Skip to main content

Revealing the Hidden Treasures of Parliamentary Proceedings with NLP

Seminar
Nikola Ljubešić
Wednesday, September 11, 2024, 1:00 pm – 2:00 pm

ABSTRACT / Parliaments serve as the cornerstone of democracy, ensuring the political representation of citizens. Despite their empirical relevance, parliamentary studies have often limited their scope to a single parliamentary body or a small group of parliaments analyzed in a comparative perspective. There are two recent developments that offer the opportunity to change this. The first development is the availability of open comparable parliamentary data through the ParlaMint project, covering transcripts of 26 European national parliaments, comprising over 7 million speeches given in more than 20 languages. The second development represents improvements in the area of natural language processing, which allows for automatic and consistent enrichment of vast textual data across languages, as well as significantly improved processing and enrichment of large quantities of speech recordings. In this talk, I will present two follow-up projects of  ParlaMint that exploit this new research landscape.

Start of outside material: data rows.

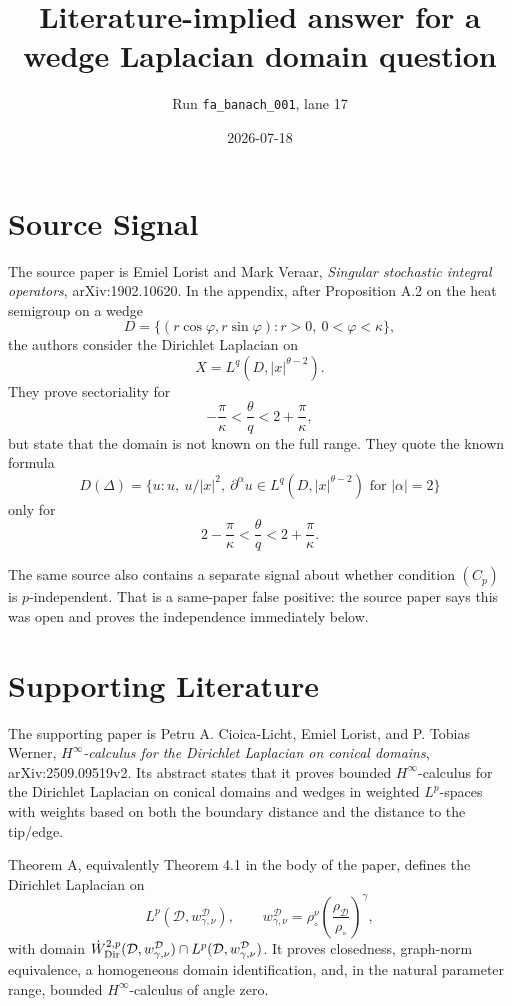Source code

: \documentclass[11pt]{article}
\title{Literature-implied answer for a wedge Laplacian domain question}
\author{Run \texttt{fa\_banach\_001}, lane 17}
\date{2026-07-18}
\newcommand{\D}{D}
\begin{document}
\maketitle

\section*{Source Signal}

The source paper is Emiel Lorist and Mark Veraar,
\emph{Singular stochastic integral operators}, arXiv:1902.10620.
In the appendix, after Proposition A.2 on the heat semigroup on a wedge
\[
\D=\{(r\cos\varphi,r\sin\varphi): r>0,\ 0<\varphi<\kappa\},
\]
the authors consider the Dirichlet Laplacian on
\[
X=L^q(\D, |x|^{\theta-2}).
\]
They prove sectoriality for
\[
  -\frac{\pi}{\kappa}<\frac{\theta}{q}<2+\frac{\pi}{\kappa},
\]
but state that the domain is not known on the full range.  They quote the
known formula
\[
D(\Delta)=\{u: u,\ u/|x|^2,\ \partial^\alpha u\in L^q(\D,|x|^{\theta-2})
\text{ for }|\alpha|=2\}
\]
only for
\[
  2-\frac{\pi}{\kappa}<\frac{\theta}{q}<2+\frac{\pi}{\kappa}.
\]

The same source also contains a separate signal about whether condition
$(C_p)$ is \(p\)-independent.  That is a same-paper false positive: the source
paper says this was open and proves the independence immediately below.

\section*{Supporting Literature}

The supporting paper is Petru A. Cioica-Licht, Emiel Lorist, and P. Tobias
Werner, \emph{\(H^\infty\)-calculus for the Dirichlet Laplacian on conical
domains}, arXiv:2509.09519v2.  Its abstract states that it proves bounded
\(H^\infty\)-calculus for the Dirichlet Laplacian on conical domains and
wedges in weighted \(L^p\)-spaces with weights based on both the boundary
distance and the distance to the tip/edge.

Theorem A, equivalently Theorem 4.1 in the body of the paper, defines the
Dirichlet Laplacian on
\[
  L^p(\mathcal D,w_{\gamma,\nu}^{\mathcal D}),\qquad
  w_{\gamma,\nu}^{\mathcal D}=\rho_\circ^\nu
  \left(\frac{\rho_{\mathcal D}}{\rho_\circ}\right)^\gamma,
\]
with domain \(\dot W^{2,p}_{\rm Dir}(\mathcal D,w_{\gamma,\nu}^{\mathcal D})
\cap L^p(\mathcal D,w_{\gamma,\nu}^{\mathcal D})\).  It proves closedness,
graph-norm equivalence, a homogeneous domain identification, and, in the
natural parameter range, bounded \(H^\infty\)-calculus of angle zero.
\end{document}
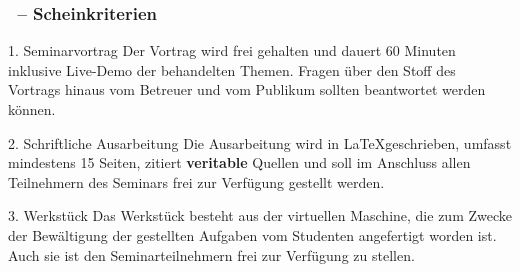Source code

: \documentclass[utf8]{beamer}
\begin{document}
\begin{frame}
  \frametitle{\insertsectionhead\ -- Scheinkriterien}
  
  \begin{block}{1. Seminarvortrag}
  Der Vortrag wird frei gehalten und dauert 60 Minuten inklusive Live-Demo der behandelten Themen. Fragen über den Stoff des Vortrags hinaus vom Betreuer und vom Publikum sollten beantwortet werden können.
  \end{block}
  
  \begin{block}{2. Schriftliche Ausarbeitung}
  Die Ausarbeitung wird in \LaTeX geschrieben, umfasst mindestens 15 Seiten, zitiert {\bf veritable} Quellen und soll im Anschluss allen Teilnehmern des Seminars frei zur Verfügung gestellt werden.
  \end{block}
  
 
 \begin{block}{3. Werkstück}
 Das Werkstück besteht aus der virtuellen Maschine, die zum Zwecke der Bewältigung der gestellten Aufgaben vom Studenten angefertigt worden ist. Auch sie ist den Seminarteilnehmern frei zur Verfügung zu stellen.
 \end{block}
 
\end{frame}
 
\end{document}
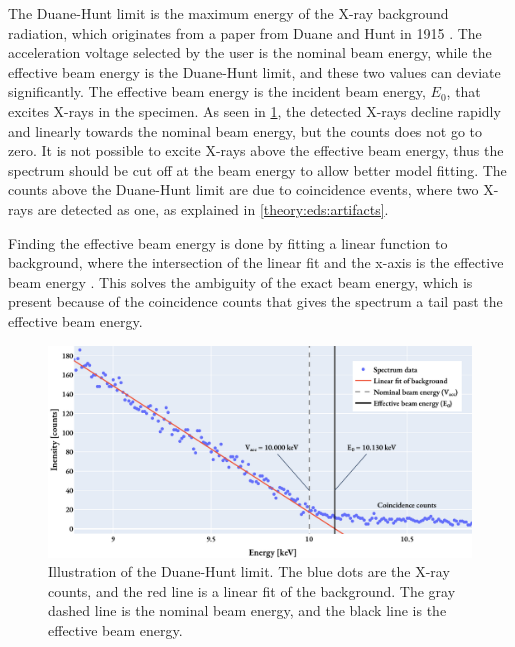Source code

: The Duane-Hunt limit is the maximum energy of the X-ray background radiation, which originates from a paper from Duane and Hunt in 1915 \cite{Duane_Hunt_1915}.
The acceleration voltage selected by the user is the nominal beam energy, while the effective beam energy is the Duane-Hunt limit, and these two values can deviate significantly.
The effective beam energy is the incident beam energy, $E_0$, that excites X-rays in the specimen.
As seen in \cref{fig:duanehunt}, the detected X-rays decline rapidly and linearly towards the nominal beam energy, but the counts does not go to zero.
It is not possible to excite X-rays above the effective beam energy, thus the spectrum should be cut off at the beam energy to allow better model fitting.
The counts above the Duane-Hunt limit are due to coincidence events, where two X-rays are detected as one, as explained in \cref{theory:eds:artifacts}.


Finding the effective beam energy is done by fitting a linear function to background, where the intersection of the linear fit and the x-axis is the effective beam energy \cite{software_dtsaii} \cite[Ch. 9.1.3]{goldstein_scanning_2018}.
This solves the ambiguity of the exact beam energy, which is present because of the coincidence counts that gives the spectrum a tail past the effective beam energy.

\begin{figure}[ht]
    \centering
    \includegraphics[width=0.8\linewidth]{figures/Duane-Hunt.pdf}
    \caption{
        Illustration of the Duane-Hunt limit.
        The blue dots are the X-ray counts, and the red line is a linear fit of the background.
        The gray dashed line is the nominal beam energy, and the black line is the effective beam energy.
    }
    \label{fig:duanehunt}
\end{figure}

The first project, ParlaCAP, focuses on enriching each of the 7 million parliamentary speeches, regardless of their language, via multilingual language models. Each text will be automatically labeled with the topic discussed and the sentiment expressed, which will help elucidate differences in agenda setting across the 26 European national parliaments, revisiting the theory of “core issues” receiving prioritized attention in European democracies. This confirmatory work will be further expanded with the question to what extent does tone, primarily negativity in legislative debates, differ between countries and how does this variation in communication relate to agenda diversity.

The second project, ParlaSpeech, focuses on ensuring the availability of the original, spoken modality of parliamentary debates. With their alignment to the textual transcripts, we ensure the availability of large quantities of aligned spoken and textual material from the public domain. I will showcase the usefulness of this data, merged with recent improvements in speech processing, by applying a pre-trained speech model on automatically identifying disfluencies in speech that are not part of the official parliamentary transcripts. This will enable us to revisit an information-theoretic take on the function of disfluencies in spoken communication.

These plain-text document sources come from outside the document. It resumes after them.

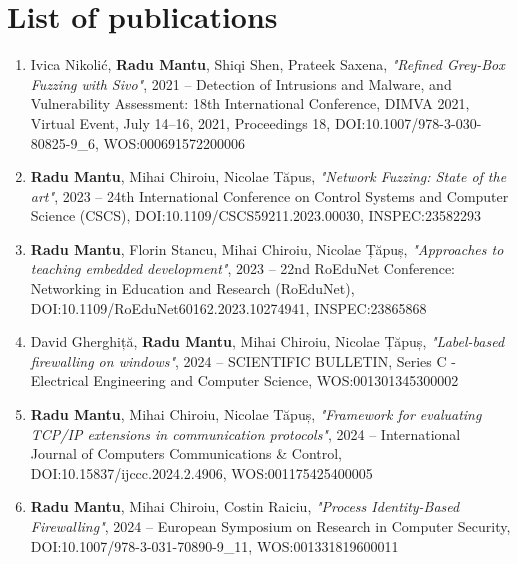 
\section{List of publications}
\label{conclusion:publications}
{

\begin{enumerate}
    \item Ivica Nikolić, \textbf{Radu Mantu}, Shiqi Shen, Prateek Saxena,
          \textit{"Refined Grey-Box Fuzzing with Sivo"},
          2021 -- Detection of Intrusions and Malware, and Vulnerability
          Assessment: 18th International Conference, DIMVA 2021, Virtual
          Event, July 14–16, 2021, Proceedings 18,
          DOI:10.1007/978-3-030-80825-9\_6, WOS:000691572200006

    \item \textbf{Radu Mantu}, Mihai Chiroiu, Nicolae Tăpus,
          \textit{"Network Fuzzing: State of the art"},
          2023 -- 24th International Conference on Control Systems and Computer
          Science (CSCS),
          DOI:10.1109/CSCS59211.2023.00030, INSPEC:23582293

    \item \textbf{Radu Mantu}, Florin Stancu, Mihai Chiroiu, Nicolae Țăpuș,
          \textit{"Approaches to teaching embedded development"},
          2023 -- 22nd RoEduNet Conference: Networking in Education and Research
          (RoEduNet),
          DOI:10.1109/RoEduNet60162.2023.10274941, INSPEC:23865868

    \item David Gherghiță, \textbf{Radu Mantu}, Mihai Chiroiu, Nicolae Țăpuș,
          \textit{"Label-based firewalling on windows"},
          2024 -- SCIENTIFIC BULLETIN, Series C - Electrical Engineering and
          Computer Science,
          WOS:001301345300002

    \item \textbf{Radu Mantu}, Mihai Chiroiu, Nicolae Tăpuș,
          \textit{"Framework for evaluating TCP/IP extensions in communication
          protocols"},
          2024 -- International Journal of Computers Communications \& Control,
          DOI:10.15837/ijccc.2024.2.4906, WOS:001175425400005

    \item \textbf{Radu Mantu}, Mihai Chiroiu, Costin Raiciu,
          \textit{"Process Identity-Based Firewalling"},
          2024 -- European Symposium on Research in Computer Security,
          DOI:10.1007/978-3-031-70890-9\_11, WOS:001331819600011


\end{enumerate}}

BIO / Nikola Ljubešić is a senior researcher from the Jožef Stefan Institute in Ljubljana. He is also affiliated with the Faculty of Computer and Information Science of the University of Ljubljana, and the Institute of Contemporary History in Ljubljana. His research interests lie in the areas of natural language processing, computational linguistics and computational social science, with a strong focus on the South-Slavic linguistic and cultural area. His current research foci are benchmarking of large language models, their adaptation to language variation, and their exploitation in answering research questions on large data collections.